#### [What is required]
Write out each line exactly, starting with the one containing "- Physics based" and stopping after the last line of the listing below.
----- Data records -----
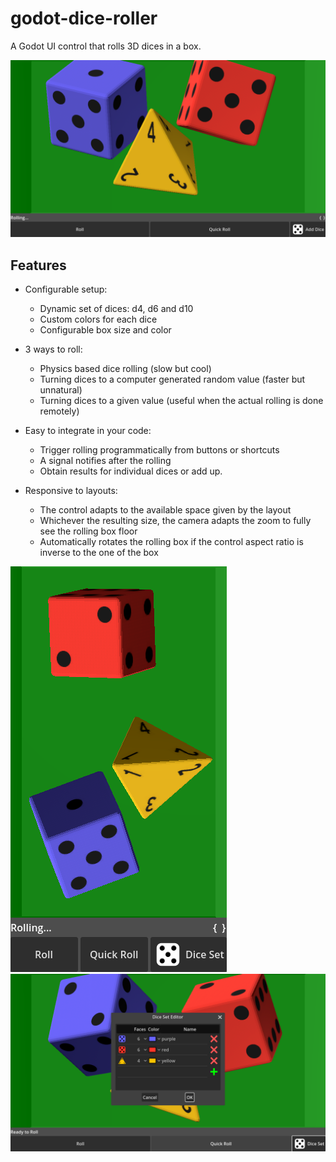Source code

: # godot-dice-roller

A Godot UI control that rolls 3D dices in a box.

![Screenshot Landscape](screenshots/example-landscape.png)

## Features

* Configurable setup:
    - Dynamic set of dices: d4, d6 and d10
    - Custom colors for each dice
    - Configurable box size and color

* 3 ways to roll:
    - Physics based dice rolling (slow but cool)
    - Turning dices to a computer generated random value (faster but unnatural)
    - Turning dices to a given value (useful when the actual rolling is done remotely)

* Easy to integrate in your code:
    - Trigger rolling programmatically from buttons or shortcuts
    - A signal notifies after the rolling
    - Obtain results for individual dices or add up.

* Responsive to layouts:
    - The control adapts to the available space given by the layout
    - Whichever the resulting size, the camera adapts the zoom to fully see the rolling box floor
    - Automatically rotates the rolling box if the control aspect ratio is inverse to the one of the box

![Screenshot Portrait](screenshots/example-portrait.png)
![Screenshot Dice set editor](screenshots/example-editor.png)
-----
#### [Completed exercise]
    - Physics based dice rolling (slow but cool)
    - Turning dices to a computer generated random value (faster but unnatural)
    - Turning dices to a given value (useful when the actual rolling is done remotely)

* Easy to integrate in your code:
    - Trigger rolling programmatically from buttons or shortcuts
    - A signal notifies after the rolling
    - Obtain results for individual dices or add up.

* Responsive to layouts:
    - The control adapts to the available space given by the layout
    - Whichever the resulting size, the camera adapts the zoom to fully see the rolling box floor
    - Automatically rotates the rolling box if the control aspect ratio is inverse to the one of the box

![Screenshot Portrait](screenshots/example-portrait.png)
![Screenshot Dice set editor](screenshots/example-editor.png)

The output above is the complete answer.